Python Ελληνικά (Greek) to Greeklish Converter
As mentioned in this post about my mutt mail setup for Greek mails and in this post about Greek in OS X Terminal, I have a special setup. On my OSX machine I teached mutt and vim to do Greek. But on my OpenBSD system I translate incoming Greek mails to "Greeklish" for viewing through ssh. Until yesterday I was using the gr2gr perl script for this, but now I finished my own python version, with the advantage that it works for UTF-8 mails too. Read on for the source code...
I had the "ISO-8859-7 to greeklish" part pretty fast (basically a minimalistic rip-off of gr2gr), but the Unicode UTF-8 had me gnawing on the bone for some weeks. What helped me in the end was stumbling upon this article about encoding and decoding Unicode in python. Great shit! If you do python, read it right now. Also the rest of the article. I had haggled with my encode()s and decode()s for weeks and with this article I got it right in 5 minutes. Well, to my defense I must say that I still don't know why "decode" is named like that, since
unicode_string = input_string.decode('utf-8')
does not decode anything, but instead somehow declares this string to be in utf-8 Unicode.
But whatever, here is the script. It's called el2gr (for ελληνικά to greek):
#! /usr/bin/env python
# -*- coding: utf-8 -*-
# el2gr
# A python script to transliterate
# greek (utf-8 or ISO-8859-7) to "greeklish".

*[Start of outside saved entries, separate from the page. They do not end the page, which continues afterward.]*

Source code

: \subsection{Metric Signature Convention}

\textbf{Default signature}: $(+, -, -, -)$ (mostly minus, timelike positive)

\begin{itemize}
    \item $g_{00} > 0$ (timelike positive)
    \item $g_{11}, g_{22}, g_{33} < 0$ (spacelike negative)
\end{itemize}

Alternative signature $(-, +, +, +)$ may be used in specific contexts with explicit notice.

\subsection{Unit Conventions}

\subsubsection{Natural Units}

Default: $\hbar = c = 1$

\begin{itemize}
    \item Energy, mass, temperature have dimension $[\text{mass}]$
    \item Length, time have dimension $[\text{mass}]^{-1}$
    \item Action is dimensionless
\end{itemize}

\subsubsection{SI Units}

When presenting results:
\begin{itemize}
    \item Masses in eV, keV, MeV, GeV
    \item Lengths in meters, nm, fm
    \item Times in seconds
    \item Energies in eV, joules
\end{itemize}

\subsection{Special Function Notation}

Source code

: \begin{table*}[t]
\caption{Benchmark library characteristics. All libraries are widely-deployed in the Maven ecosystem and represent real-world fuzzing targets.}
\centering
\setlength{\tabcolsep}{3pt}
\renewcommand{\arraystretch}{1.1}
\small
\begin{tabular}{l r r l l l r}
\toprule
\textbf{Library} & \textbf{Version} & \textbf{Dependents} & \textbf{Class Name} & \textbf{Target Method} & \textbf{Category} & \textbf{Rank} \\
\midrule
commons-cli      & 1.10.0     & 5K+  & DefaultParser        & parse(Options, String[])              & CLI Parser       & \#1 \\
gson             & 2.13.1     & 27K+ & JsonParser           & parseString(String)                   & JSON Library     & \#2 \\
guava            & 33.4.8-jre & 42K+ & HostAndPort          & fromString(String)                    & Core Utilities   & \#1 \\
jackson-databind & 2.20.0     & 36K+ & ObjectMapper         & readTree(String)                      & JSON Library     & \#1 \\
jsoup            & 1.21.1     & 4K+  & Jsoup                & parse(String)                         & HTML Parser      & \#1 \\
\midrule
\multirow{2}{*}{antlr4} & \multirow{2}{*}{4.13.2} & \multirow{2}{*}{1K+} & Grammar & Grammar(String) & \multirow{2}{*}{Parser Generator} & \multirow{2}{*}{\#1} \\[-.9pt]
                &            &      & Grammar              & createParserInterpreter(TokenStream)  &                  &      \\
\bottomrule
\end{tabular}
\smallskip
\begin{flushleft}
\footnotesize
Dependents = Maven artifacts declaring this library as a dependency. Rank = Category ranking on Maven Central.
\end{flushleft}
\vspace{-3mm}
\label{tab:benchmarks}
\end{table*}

# Of course uses my own preference for greeklish.
#
# usage:
# pipe input into STDIN, read input from STDOUT
# use --unicode, -u, --utf8, --utf-8 if your input is in UTF-8
# otherwise it will assume iso-8859-7
# characters not in the iso-8859-7 range will be replaced by '?'
unioptions = ['--unicode', '-u', '--utf8', '--utf-8']
import string
import sys
if len(sys.argv) > 1:
option = sys.argv[1]
else:
option = '-iso'
input_string = sys.stdin.read()
from_chars = 'áâãäåæçèéêëìíîïðñóòôõö÷øùÜÝÞßúÀüýûàþÁÂÃÄÅÆÇÈÉÊËÌÍÎÏÐÑÓÔÕÖ×ØÙ¶¸¹ºÚ¼¾Û¿'
to_chars = 'abgdezh8iklmn3oprsstufxywaehiiiouuuwABGDEZH8IKLMNJOPRSTYFXCWAEHIIOUUW'
if option in unioptions:
input_string = input_string.decode('utf-8')
input_string = input_string.encode( 'iso-8859-7', 'replace' )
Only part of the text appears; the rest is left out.